Jeff Mixon / ML for password modeling: PassGAN through PassGPT, plus a rule generator

Created Thu, 09 Mar 2023 00:00:00 -0800 Modified Mon, 22 Jun 2026 16:04:57 -0700

Why model passwords at all

Password modeling is the part of password cracking that asks: given the passwords humans actually pick, what are the next million passwords most worth trying? The classical answer is rule-based — start from a wordlist, mutate it with a rule engine like hashcat’s, prioritize by frequency. The ML answer is generative — train a model on a leaked corpus, sample from it, throw the samples at hashes you are trying to crack.

Both work. Neither dominates. The interesting research question over the last several years has been which combinations of the two do better than either alone.

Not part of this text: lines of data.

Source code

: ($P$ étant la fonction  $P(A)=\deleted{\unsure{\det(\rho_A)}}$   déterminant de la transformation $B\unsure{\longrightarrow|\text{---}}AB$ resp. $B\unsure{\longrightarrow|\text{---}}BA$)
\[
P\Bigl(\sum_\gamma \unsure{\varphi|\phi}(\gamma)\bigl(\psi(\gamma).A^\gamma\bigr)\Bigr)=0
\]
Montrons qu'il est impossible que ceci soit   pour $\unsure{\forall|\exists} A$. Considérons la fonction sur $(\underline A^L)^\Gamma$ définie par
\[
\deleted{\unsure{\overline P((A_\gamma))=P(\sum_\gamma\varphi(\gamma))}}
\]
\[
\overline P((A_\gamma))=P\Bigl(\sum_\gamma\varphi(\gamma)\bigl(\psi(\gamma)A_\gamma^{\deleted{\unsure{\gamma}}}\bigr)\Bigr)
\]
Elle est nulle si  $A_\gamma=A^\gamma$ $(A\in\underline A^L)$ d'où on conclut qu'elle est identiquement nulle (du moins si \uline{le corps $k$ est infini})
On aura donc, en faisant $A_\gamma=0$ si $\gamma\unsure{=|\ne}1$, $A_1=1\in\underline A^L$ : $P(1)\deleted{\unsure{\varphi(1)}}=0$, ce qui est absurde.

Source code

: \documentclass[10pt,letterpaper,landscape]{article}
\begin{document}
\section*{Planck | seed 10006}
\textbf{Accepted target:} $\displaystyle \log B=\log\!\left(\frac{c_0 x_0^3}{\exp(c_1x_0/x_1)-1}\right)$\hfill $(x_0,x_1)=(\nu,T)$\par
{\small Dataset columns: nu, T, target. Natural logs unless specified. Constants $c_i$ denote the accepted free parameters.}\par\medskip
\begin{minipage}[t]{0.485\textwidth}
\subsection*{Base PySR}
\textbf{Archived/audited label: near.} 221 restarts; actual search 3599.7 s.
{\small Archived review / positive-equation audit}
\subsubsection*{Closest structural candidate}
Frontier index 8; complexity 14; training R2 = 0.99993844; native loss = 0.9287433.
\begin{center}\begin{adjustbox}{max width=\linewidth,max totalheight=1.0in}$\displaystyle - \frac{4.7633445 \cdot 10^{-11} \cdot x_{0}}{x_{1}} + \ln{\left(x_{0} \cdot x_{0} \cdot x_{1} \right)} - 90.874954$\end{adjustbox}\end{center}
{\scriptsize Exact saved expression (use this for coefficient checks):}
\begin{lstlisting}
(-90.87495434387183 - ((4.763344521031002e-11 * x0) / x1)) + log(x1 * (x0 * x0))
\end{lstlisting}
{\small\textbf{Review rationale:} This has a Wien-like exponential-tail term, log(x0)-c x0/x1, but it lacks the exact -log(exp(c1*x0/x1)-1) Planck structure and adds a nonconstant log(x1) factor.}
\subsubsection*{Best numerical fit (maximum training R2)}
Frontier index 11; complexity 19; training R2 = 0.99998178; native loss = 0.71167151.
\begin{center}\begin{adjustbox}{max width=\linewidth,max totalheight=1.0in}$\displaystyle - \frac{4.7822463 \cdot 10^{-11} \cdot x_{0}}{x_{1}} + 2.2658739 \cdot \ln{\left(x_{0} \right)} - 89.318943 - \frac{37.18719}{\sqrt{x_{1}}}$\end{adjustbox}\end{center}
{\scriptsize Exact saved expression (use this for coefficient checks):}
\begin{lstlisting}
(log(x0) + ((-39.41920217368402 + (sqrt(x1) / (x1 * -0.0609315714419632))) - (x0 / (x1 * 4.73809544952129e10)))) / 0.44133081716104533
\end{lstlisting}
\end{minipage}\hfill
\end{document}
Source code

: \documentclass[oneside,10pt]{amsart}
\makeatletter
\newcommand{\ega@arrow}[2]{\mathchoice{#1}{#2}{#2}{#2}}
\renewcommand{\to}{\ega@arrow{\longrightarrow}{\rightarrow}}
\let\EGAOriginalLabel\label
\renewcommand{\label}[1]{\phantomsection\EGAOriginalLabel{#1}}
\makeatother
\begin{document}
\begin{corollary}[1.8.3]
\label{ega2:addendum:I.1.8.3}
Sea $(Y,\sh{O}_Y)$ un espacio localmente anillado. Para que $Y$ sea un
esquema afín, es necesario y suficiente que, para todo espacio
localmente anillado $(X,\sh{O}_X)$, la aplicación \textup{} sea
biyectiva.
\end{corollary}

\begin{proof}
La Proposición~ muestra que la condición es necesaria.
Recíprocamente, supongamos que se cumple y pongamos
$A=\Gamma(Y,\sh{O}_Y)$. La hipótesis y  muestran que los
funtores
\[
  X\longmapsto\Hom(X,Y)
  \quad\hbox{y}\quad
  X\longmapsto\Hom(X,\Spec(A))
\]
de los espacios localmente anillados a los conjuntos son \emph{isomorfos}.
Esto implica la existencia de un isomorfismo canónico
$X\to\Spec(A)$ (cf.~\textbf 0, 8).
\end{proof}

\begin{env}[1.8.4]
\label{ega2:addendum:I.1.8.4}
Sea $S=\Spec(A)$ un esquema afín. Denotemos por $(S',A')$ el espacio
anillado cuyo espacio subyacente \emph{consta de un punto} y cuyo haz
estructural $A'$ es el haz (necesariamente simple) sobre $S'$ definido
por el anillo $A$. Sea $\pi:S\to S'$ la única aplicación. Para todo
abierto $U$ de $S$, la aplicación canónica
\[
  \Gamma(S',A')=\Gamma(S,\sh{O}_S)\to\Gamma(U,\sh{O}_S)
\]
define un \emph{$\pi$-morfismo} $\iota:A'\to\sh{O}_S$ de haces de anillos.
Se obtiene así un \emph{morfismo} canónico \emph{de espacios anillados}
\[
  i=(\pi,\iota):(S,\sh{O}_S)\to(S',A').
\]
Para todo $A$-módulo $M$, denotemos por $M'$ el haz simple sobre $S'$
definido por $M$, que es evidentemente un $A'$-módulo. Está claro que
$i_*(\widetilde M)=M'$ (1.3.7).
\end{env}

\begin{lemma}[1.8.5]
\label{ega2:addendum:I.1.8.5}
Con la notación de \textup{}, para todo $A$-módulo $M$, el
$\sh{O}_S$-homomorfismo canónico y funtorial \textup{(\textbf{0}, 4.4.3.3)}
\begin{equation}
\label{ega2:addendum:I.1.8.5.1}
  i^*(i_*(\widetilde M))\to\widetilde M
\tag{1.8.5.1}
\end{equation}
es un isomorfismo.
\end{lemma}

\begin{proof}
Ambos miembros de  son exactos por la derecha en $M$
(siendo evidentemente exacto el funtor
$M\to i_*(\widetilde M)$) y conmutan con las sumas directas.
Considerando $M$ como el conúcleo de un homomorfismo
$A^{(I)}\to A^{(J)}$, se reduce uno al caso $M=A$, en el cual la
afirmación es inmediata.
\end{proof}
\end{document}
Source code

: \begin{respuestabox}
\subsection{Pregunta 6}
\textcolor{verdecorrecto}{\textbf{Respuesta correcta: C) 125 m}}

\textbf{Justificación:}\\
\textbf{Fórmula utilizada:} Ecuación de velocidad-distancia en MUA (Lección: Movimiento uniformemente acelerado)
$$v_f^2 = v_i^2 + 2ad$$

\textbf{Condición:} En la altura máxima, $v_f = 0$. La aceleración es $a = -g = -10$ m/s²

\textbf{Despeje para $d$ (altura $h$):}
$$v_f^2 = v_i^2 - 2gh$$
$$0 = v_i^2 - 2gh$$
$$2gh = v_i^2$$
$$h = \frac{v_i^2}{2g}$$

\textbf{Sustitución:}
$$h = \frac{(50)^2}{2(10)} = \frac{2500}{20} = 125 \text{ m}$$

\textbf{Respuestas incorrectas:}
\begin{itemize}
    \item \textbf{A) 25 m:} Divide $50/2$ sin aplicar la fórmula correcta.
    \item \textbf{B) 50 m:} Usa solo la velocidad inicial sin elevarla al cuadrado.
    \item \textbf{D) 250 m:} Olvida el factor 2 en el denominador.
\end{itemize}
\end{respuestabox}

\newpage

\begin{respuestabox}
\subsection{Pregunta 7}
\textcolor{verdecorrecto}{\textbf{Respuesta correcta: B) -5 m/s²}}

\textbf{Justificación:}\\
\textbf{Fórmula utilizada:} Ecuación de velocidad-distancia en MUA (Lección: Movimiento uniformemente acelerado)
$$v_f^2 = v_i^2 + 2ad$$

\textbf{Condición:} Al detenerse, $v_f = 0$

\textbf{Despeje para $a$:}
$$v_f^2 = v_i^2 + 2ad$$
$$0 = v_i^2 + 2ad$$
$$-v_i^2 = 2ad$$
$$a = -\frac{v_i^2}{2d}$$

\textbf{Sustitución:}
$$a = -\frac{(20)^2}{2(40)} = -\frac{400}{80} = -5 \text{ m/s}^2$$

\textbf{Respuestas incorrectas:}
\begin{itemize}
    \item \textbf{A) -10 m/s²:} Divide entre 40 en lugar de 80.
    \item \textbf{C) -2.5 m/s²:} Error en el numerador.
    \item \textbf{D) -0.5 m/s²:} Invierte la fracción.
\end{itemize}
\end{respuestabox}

I’ve spent a multi-year personal-research arc poking at this — both reading the literature and re-implementing it, both on the model side and on the operational toolchain side. This post is a tour of what that arc actually was.

The model arc

Four implementations, each with a different theoretical lens:

  • PassGAN is the foundational paper — a Wasserstein GAN trained on a password corpus to produce password-shaped strings. It reignited interest in generative password modeling and is the baseline everything since has compared against.
  • IWGAN (Improved Wasserstein GAN) is the more stable training recipe for the same generative goal — gradient penalty in place of the original clipping, materially better convergence behavior.
  • GNPassGAN brings normalization tricks to bear specifically on the password-modeling problem, with the goal of better coverage of the corpus distribution rather than just better samples in the mode.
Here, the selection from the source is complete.